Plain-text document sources

----

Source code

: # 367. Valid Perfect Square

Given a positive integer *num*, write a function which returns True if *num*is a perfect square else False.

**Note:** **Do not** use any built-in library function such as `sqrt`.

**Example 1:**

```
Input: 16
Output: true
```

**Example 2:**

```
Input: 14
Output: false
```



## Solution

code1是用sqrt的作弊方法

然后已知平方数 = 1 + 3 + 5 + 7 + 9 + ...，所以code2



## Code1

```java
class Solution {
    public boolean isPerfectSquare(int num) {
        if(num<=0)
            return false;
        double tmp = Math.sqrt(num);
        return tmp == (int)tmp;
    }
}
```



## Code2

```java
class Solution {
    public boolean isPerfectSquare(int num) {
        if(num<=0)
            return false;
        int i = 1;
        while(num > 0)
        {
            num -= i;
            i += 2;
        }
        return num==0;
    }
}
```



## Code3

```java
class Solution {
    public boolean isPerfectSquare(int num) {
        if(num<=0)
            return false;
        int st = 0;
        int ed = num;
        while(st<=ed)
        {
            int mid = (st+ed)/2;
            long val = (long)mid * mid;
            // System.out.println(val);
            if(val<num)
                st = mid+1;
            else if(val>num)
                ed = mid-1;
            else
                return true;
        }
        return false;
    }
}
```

----

■ Task objective: Write out every line of the records exactly.

■ Task answer:
Source code

: # 367. Valid Perfect Square

Given a positive integer *num*, write a function which returns True if *num*is a perfect square else False.

**Note:** **Do not** use any built-in library function such as `sqrt`.

**Example 1:**

```
Input: 16
Output: true
```

**Example 2:**

```
Input: 14
Output: false
```



## Solution

code1是用sqrt的作弊方法

然后已知平方数 = 1 + 3 + 5 + 7 + 9 + ...，所以code2



## Code1

```java
class Solution {
    public boolean isPerfectSquare(int num) {
        if(num<=0)
            return false;
        double tmp = Math.sqrt(num);
        return tmp == (int)tmp;
    }
}
```



## Code2

```java
class Solution {
    public boolean isPerfectSquare(int num) {
        if(num<=0)
            return false;
        int i = 1;
        while(num > 0)
        {
            num -= i;
            i += 2;
        }
        return num==0;
    }
}
```



## Code3

```java
class Solution {
    public boolean isPerfectSquare(int num) {
        if(num<=0)
            return false;
        int st = 0;
        int ed = num;
        while(st<=ed)
        {
            int mid = (st+ed)/2;
            long val = (long)mid * mid;
            // System.out.println(val);
            if(val<num)
                st = mid+1;
            else if(val>num)
                ed = mid-1;
            else
                return true;
        }
        return false;
    }
}
```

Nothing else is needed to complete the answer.